不過如果真的是幸存者,為什么在這么厚重的黑暗中、在親眼看到詭異后,還能保持這樣綿長堪稱鎮定的呼吸聲呢
抱著這樣的疑惑,喬思柳循著另一個呼吸聲找到了聲源,并最終找到了呼吸聲的源頭
就是那個足足有三四
米高的巨大黑色人形那個那原本下意識認為是詭異的存在
詭異是不可能有呼吸聲的,它們并不屬于生物的范疇。
詭域中擁有呼吸聲的除了幸存者之外,就只有那些理智值降到零后被詭異同化畸變后變成的怪物
所以從始至終,那個站在走廊上,看著最為明顯的細瘦黑色人形居然不是詭異,而是被詭異同化后變成的怪物。

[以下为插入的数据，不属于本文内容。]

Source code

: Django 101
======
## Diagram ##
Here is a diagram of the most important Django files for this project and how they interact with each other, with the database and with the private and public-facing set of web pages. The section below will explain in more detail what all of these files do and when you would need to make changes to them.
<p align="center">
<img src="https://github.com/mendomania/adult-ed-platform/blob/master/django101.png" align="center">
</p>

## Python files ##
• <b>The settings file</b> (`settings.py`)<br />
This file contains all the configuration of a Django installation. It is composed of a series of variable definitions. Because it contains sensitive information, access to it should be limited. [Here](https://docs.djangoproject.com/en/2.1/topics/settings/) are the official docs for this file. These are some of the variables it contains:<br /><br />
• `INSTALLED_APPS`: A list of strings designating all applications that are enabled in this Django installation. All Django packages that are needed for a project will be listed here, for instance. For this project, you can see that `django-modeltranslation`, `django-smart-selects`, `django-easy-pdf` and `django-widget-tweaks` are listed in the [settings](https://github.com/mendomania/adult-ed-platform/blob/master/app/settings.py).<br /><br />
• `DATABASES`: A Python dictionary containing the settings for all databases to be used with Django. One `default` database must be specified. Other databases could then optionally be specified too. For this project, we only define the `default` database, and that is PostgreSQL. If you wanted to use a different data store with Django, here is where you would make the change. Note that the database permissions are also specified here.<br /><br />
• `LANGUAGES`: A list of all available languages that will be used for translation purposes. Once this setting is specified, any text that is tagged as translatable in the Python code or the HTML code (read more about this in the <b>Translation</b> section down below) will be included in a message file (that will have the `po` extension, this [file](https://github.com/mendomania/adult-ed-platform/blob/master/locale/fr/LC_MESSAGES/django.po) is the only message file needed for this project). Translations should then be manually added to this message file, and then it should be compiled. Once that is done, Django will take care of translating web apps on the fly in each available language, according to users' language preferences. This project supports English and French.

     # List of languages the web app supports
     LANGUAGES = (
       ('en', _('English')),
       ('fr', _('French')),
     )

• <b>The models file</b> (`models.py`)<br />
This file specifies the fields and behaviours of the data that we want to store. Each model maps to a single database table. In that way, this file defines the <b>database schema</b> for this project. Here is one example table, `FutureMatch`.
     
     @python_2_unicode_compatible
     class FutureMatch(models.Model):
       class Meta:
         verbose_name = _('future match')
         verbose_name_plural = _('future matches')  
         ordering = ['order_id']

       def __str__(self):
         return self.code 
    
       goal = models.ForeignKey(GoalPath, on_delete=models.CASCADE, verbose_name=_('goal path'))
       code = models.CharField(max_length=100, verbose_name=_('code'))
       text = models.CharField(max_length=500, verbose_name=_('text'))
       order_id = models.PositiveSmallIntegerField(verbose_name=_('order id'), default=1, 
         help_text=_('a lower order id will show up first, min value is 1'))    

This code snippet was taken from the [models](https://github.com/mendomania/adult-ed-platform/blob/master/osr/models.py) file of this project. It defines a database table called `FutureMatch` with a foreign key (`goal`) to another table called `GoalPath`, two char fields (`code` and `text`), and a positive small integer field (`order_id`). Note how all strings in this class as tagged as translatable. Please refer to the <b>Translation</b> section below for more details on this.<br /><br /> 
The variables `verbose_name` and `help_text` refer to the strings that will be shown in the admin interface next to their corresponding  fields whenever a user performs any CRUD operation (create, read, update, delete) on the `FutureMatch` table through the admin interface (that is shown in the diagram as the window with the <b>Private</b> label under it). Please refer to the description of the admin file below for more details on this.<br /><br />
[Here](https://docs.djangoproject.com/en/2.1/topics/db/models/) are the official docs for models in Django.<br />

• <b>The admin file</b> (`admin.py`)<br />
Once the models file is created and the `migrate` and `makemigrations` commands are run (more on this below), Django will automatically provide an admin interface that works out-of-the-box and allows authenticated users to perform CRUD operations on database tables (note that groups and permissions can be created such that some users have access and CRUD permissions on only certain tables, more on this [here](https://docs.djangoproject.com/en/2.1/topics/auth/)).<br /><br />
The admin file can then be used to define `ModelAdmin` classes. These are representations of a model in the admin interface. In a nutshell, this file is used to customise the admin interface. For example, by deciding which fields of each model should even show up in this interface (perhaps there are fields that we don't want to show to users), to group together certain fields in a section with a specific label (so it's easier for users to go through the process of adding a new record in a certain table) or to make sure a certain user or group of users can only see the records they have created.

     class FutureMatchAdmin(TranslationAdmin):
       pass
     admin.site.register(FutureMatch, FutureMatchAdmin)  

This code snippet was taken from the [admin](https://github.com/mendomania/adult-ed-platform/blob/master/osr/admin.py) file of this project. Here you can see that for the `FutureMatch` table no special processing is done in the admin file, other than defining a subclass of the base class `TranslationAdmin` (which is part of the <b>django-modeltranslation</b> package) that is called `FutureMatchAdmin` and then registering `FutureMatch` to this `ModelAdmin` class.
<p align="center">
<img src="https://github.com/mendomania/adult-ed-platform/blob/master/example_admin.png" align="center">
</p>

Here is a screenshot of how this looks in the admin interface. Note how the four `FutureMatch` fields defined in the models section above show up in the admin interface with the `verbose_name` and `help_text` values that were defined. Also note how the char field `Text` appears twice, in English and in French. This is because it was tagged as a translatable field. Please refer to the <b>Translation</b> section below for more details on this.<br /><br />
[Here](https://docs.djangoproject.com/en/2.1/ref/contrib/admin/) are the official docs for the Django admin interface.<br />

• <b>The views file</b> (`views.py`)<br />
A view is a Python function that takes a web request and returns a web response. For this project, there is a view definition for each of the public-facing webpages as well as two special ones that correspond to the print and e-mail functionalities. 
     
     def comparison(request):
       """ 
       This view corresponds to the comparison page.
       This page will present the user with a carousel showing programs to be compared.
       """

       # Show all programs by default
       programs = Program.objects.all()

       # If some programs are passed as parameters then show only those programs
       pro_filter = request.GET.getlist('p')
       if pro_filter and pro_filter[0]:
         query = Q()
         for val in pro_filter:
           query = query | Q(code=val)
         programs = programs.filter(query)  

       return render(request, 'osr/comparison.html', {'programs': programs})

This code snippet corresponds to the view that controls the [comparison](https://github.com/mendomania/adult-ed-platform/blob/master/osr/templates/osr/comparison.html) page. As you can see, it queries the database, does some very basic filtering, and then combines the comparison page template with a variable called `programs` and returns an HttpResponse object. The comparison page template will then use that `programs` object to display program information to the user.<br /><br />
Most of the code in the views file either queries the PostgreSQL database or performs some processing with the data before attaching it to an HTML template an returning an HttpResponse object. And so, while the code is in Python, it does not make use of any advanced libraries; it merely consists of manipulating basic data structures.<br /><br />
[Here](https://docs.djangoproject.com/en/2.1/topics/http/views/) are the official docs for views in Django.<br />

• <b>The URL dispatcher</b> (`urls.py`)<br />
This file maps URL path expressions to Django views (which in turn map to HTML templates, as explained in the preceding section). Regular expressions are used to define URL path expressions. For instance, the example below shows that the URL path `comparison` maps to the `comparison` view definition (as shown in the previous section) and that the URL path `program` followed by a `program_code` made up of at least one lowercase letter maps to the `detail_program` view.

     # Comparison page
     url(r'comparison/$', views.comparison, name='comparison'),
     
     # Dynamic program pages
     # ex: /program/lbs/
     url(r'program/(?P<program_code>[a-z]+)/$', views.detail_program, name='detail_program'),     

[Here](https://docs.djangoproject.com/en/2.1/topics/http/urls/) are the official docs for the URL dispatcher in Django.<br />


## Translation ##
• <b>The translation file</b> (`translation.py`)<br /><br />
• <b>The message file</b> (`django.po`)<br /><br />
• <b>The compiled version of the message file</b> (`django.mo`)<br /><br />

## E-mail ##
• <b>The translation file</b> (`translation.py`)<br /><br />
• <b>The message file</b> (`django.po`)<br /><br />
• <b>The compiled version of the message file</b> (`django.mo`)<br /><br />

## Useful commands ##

事實上,從剛才起,按照喬思柳聽到的那些動靜,觸手出現的位置絕大多數都來自怪物。
如果她真的上當把對方當做是詭異,咬牙循著這些指向自己的攻擊找過去,那么最后恐怕只能是被怪物捕獲撕裂。
也難怪她這一路找過來,路上沒有遇到哪怕一個怪物,原來這都是來自于詭異的詭計,以此來避免這個巨大的黑色人形被認出真實身份。
在意識到這一點后,哪怕身處戰局中,喬思柳都跟著生出了后怕的感覺,她第一次在心里把陰險這個詞和詭異掛上了鉤。
喬思柳無聲嘆息了一聲,只得繼續循著聲音往下找。
而這一層里的所有響動統共也就只有這么幾個,在刨除其他聲音后,她只能思考最后那個流水聲究竟是怎么回事。
聯想詭域內到處都是那些仿佛流動血液般的黑暗,此時源源不斷往外流淌,不斷發出流水聲的可能就是詭異的“內核”。
精靈耳的耳尖微微動了動,當即循著這個聲音慢慢找到了流水聲的源頭。
它不在不遠處的高大怪物身上,而是另一片位置幾乎和怪物能算是南轅北轍的地面。
在知道那個高大的黑色人形不是詭異而是怪物后,這個流水聲的具體位置似乎也佐證了對方很有可能才是真正的詭異。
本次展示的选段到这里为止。